Introduction to GPT Pilot
GPT Pilot is an innovative project that explores the capabilities of Large Language Models (LLMs) in generating fully functional, production-ready applications. The unique aspect of GPT Pilot is its ability to automate a significant portion of code generation, potentially handling up to 95% of the coding workload. Despite this high level of automation, a developer's involvement is essential for the final 5% of the project until the advent of full artificial general intelligence (AGI).
Key Features
-
Code Generation and Application Building: GPT Pilot goes beyond simple code generation; it builds entire applications. This ambitious approach aims to streamline the development process significantly, relying on AI to write most of the code.
-
Research-Oriented: The project serves as a research initiative evaluating how effectively LLMs can be used in practical application development. Through this research, GPT Pilot seeks to uncover insights that could shape the future of AI-assisted programming.
-
Collaborative Development: Developers play a critical role in overseeing the implementation process, ensuring that while AI handles the bulk of the workload, human oversight maintains quality and adherence to project requirements.
Getting Started with GPT Pilot
Requirements:
- Python 3.9 or higher.
Setup Instructions:
-
Clone the Repository: Start by cloning the GPT Pilot repository using Git.
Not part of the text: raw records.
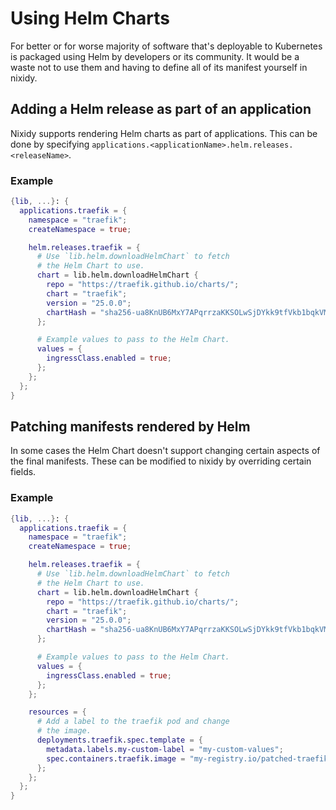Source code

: # Using Helm Charts

For better or for worse majority of software that's deployable to Kubernetes is packaged using Helm by developers or its community. It would be a waste not to use them and having to define all of its manifest yourself in nixidy.

## Adding a Helm release as part of an application

Nixidy supports rendering Helm charts as part of applications. This can be done by specifying `applications.<applicationName>.helm.releases.<releaseName>`.

### Example

```nix
{lib, ...}: {
  applications.traefik = {
    namespace = "traefik";
    createNamespace = true;

    helm.releases.traefik = {
      # Use `lib.helm.downloadHelmChart` to fetch
      # the Helm Chart to use.
      chart = lib.helm.downloadHelmChart {
        repo = "https://traefik.github.io/charts/";
        chart = "traefik";
        version = "25.0.0";
        chartHash = "sha256-ua8KnUB6MxY7APqrrzaKKSOLwSjDYkk9tfVkb1bqkVM=";
      };

      # Example values to pass to the Helm Chart.
      values = {
        ingressClass.enabled = true;
      };
    };
  };
}
```


## Patching manifests rendered by Helm

In some cases the Helm Chart doesn't support changing certain aspects of the final manifests. These can be modified to nixidy by overriding certain fields.

### Example

```nix
{lib, ...}: {
  applications.traefik = {
    namespace = "traefik";
    createNamespace = true;

    helm.releases.traefik = {
      # Use `lib.helm.downloadHelmChart` to fetch
      # the Helm Chart to use.
      chart = lib.helm.downloadHelmChart {
        repo = "https://traefik.github.io/charts/";
        chart = "traefik";
        version = "25.0.0";
        chartHash = "sha256-ua8KnUB6MxY7APqrrzaKKSOLwSjDYkk9tfVkb1bqkVM=";
      };

      # Example values to pass to the Helm Chart.
      values = {
        ingressClass.enabled = true;
      };
    };

    resources = {
      # Add a label to the traefik pod and change
      # the image.
      deployments.traefik.spec.template = {
        metadata.labels.my-custom-label = "my-custom-values";
        spec.containers.traefik.image = "my-registry.io/patched-traefik:v3.0.0";
      };
    };
  };
}
```
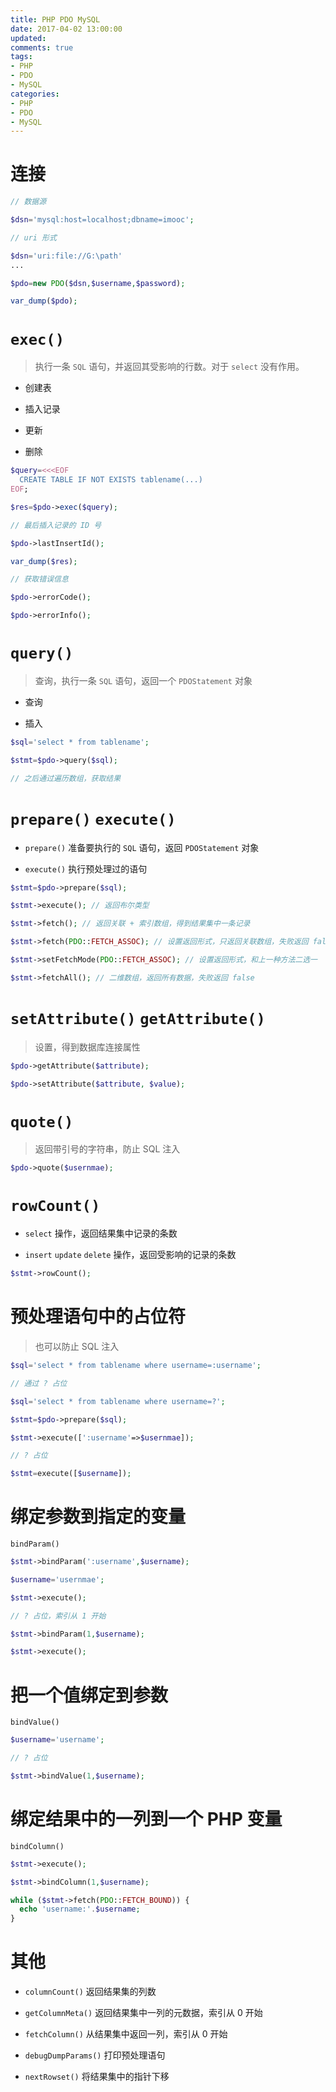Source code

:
 ```yaml
---
title: PHP PDO MySQL
date: 2017-04-02 13:00:00
updated:
comments: true
tags:
- PHP
- PDO
- MySQL
categories:
- PHP
- PDO
- MySQL
---
```


# 连接

```php
// 数据源

$dsn='mysql:host=localhost;dbname=imooc';

// uri 形式

$dsn='uri:file://G:\path'
...

$pdo=new PDO($dsn,$username,$password);

var_dump($pdo);
```

# `exec()`

>执行一条 `SQL` 语句，并返回其受影响的行数。对于 `select` 没有作用。

* 创建表

* 插入记录

* 更新

* 删除

```php
$query=<<<EOF
  CREATE TABLE IF NOT EXISTS tablename(...)
EOF;

$res=$pdo->exec($query);

// 最后插入记录的 ID 号

$pdo->lastInsertId();

var_dump($res);

// 获取错误信息

$pdo->errorCode();

$pdo->errorInfo();
```

# `query()`

> 查询，执行一条 `SQL` 语句，返回一个 `PDOStatement` 对象

* 查询

* 插入

```php
$sql='select * from tablename';

$stmt=$pdo->query($sql);

// 之后通过遍历数组，获取结果
```

# `prepare()` `execute()`

* `prepare()` 准备要执行的 `SQL` 语句，返回 `PDOStatement` 对象

* `execute()` 执行预处理过的语句

```php
$stmt=$pdo->prepare($sql);

$stmt->execute(); // 返回布尔类型

$stmt->fetch(); // 返回关联 + 索引数组，得到结果集中一条记录

$stmt->fetch(PDO::FETCH_ASSOC); // 设置返回形式，只返回关联数组，失败返回 false

$stmt->setFetchMode(PDO::FETCH_ASSOC); // 设置返回形式，和上一种方法二选一

$stmt->fetchAll(); // 二维数组，返回所有数据，失败返回 false
```

# `setAttribute()` `getAttribute()`

>设置，得到数据库连接属性

```php
$pdo->getAttribute($attribute);

$pdo->setAttribute($attribute, $value);
```

# `quote()`

>返回带引号的字符串，防止 SQL 注入

```php
$pdo->quote($usernmae);
```

# `rowCount()`

* `select` 操作，返回结果集中记录的条数

* `insert` `update` `delete` 操作，返回受影响的记录的条数

```php
$stmt->rowCount();
```

# 预处理语句中的占位符

> 也可以防止 SQL 注入

```php
$sql='select * from tablename where username=:username';

// 通过 ? 占位

$sql='select * from tablename where username=?';

$stmt=$pdo->prepare($sql);

$stmt->execute([':username'=>$usernmae]);

// ? 占位

$stmt=execute([$username]);
```

# 绑定参数到指定的变量

`bindParam()`

```php
$stmt->bindParam(':username',$username);

$username='usernmae';

$stmt->execute();

// ? 占位，索引从 1 开始

$stmt->bindParam(1,$username);

$stmt->execute();
```

# 把一个值绑定到参数

`bindValue()`

```php
$username='username';

// ? 占位

$stmt->bindValue(1,$username);
```

# 绑定结果中的一列到一个 PHP 变量

`bindColumn()`

```php
$stmt->execute();

$stmt->bindColumn(1,$username);

while ($stmt->fetch(PDO::FETCH_BOUND)) {
  echo 'username:'.$username;
}
```

# 其他

* `columnCount()` 返回结果集的列数

* `getColumnMeta()` 返回结果集中一列的元数据，索引从 0 开始

* `fetchColumn()` 从结果集中返回一列，索引从 0 开始

* `debugDumpParams()` 打印预处理语句

* `nextRowset()` 将结果集中的指针下移
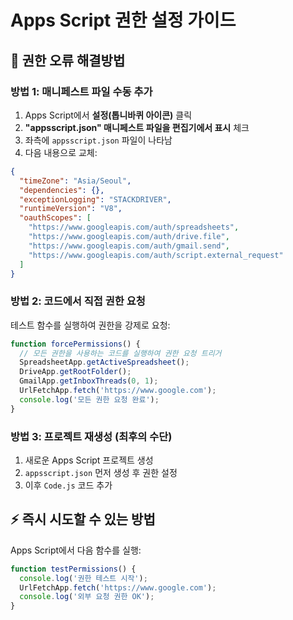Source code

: # Apps Script 권한 설정 가이드

## 🚨 권한 오류 해결방법

### 방법 1: 매니페스트 파일 수동 추가
1. Apps Script에서 **설정(톱니바퀴 아이콘)** 클릭
2. **"appsscript.json" 매니페스트 파일을 편집기에서 표시** 체크
3. 좌측에 `appsscript.json` 파일이 나타남
4. 다음 내용으로 교체:

```json
{
  "timeZone": "Asia/Seoul",
  "dependencies": {},
  "exceptionLogging": "STACKDRIVER",
  "runtimeVersion": "V8",
  "oauthScopes": [
    "https://www.googleapis.com/auth/spreadsheets",
    "https://www.googleapis.com/auth/drive.file", 
    "https://www.googleapis.com/auth/gmail.send",
    "https://www.googleapis.com/auth/script.external_request"
  ]
}
```

### 방법 2: 코드에서 직접 권한 요청
테스트 함수를 실행하여 권한을 강제로 요청:

```javascript
function forcePermissions() {
  // 모든 권한을 사용하는 코드를 실행하여 권한 요청 트리거
  SpreadsheetApp.getActiveSpreadsheet();
  DriveApp.getRootFolder();
  GmailApp.getInboxThreads(0, 1);
  UrlFetchApp.fetch('https://www.google.com');
  console.log('모든 권한 요청 완료');
}
```

### 방법 3: 프로젝트 재생성 (최후의 수단)
1. 새로운 Apps Script 프로젝트 생성
2. `appsscript.json` 먼저 생성 후 권한 설정
3. 이후 `Code.js` 코드 추가

## ⚡ 즉시 시도할 수 있는 방법
Apps Script에서 다음 함수를 실행:
```javascript
function testPermissions() {
  console.log('권한 테스트 시작');
  UrlFetchApp.fetch('https://www.google.com');
  console.log('외부 요청 권한 OK');
}
```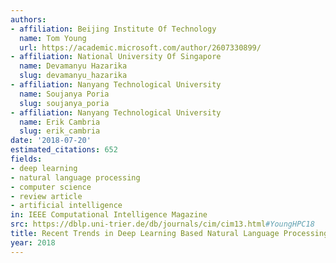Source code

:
 ```yaml
---
authors:
- affiliation: Beijing Institute Of Technology
  name: Tom Young
  url: https://academic.microsoft.com/author/2607330899/
- affiliation: National University Of Singapore
  name: Devamanyu Hazarika
  slug: devamanyu_hazarika
- affiliation: Nanyang Technological University
  name: Soujanya Poria
  slug: soujanya_poria
- affiliation: Nanyang Technological University
  name: Erik Cambria
  slug: erik_cambria
date: '2018-07-20'
estimated_citations: 652
fields:
- deep learning
- natural language processing
- computer science
- review article
- artificial intelligence
in: IEEE Computational Intelligence Magazine
src: https://dblp.uni-trier.de/db/journals/cim/cim13.html#YoungHPC18
title: Recent Trends in Deep Learning Based Natural Language Processing [Review Article]
year: 2018
---
```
git clone https://github.com/Pythagora-io/gpt-pilot.git cd gpt-pilot
-
Set Up Environment: Create and activate a Python virtual environment.
python3 -m venv venv source venv/bin/activate # For Windows use `venv\Scripts\activate`
-
Install Dependencies: Utilize pip to install all the necessary packages.
pip install -r requirements.txt
-
Configure Settings: Copy the example configuration and adjust it.
cp example-config.json config.json
Update this file to include your API key, database settings, and any paths to be ignored by the AI system.
-
Start GPT Pilot: Finally, initiate the main program.
python main.py
The generated code will be saved in a 'workspace' folder tailored to your application.
Examples and Usage
Examples of applications built with GPT Pilot can be found in its wiki page. These examples illustrate the diverse applications and capabilities of GPT Pilot.
Docker Setup
For those preferring Docker, GPT Pilot can be started using Docker containers. Follow these steps:
- Clone the repository as instructed above.
- Modify the
docker-compose.yml
to suit your environment requirements. - Build the Docker image with:
docker compose build
- Launch the containers:
docker compose up
- Access the web terminal to start GPT Pilot with:
python main.py
PostgreSQL Support
While SQLite is the default database, PostgreSQL is also supported. To switch to PostgreSQL, install additional packages and update the config.json
with your database URL.
Command Line Interface
GPT Pilot provides several CLI commands for managing projects:
-
List Projects:
python main.py --list
-
Continue from Last Step:
python main.py --project <app_id>
-
Continue from Specific Step:
python main.py --project <app_id> --step <step>
In summary, GPT Pilot is a future-oriented tool designed to simplify and revolutionize application development through AI automation, while still recognizing the indispensable role of human oversight in the process.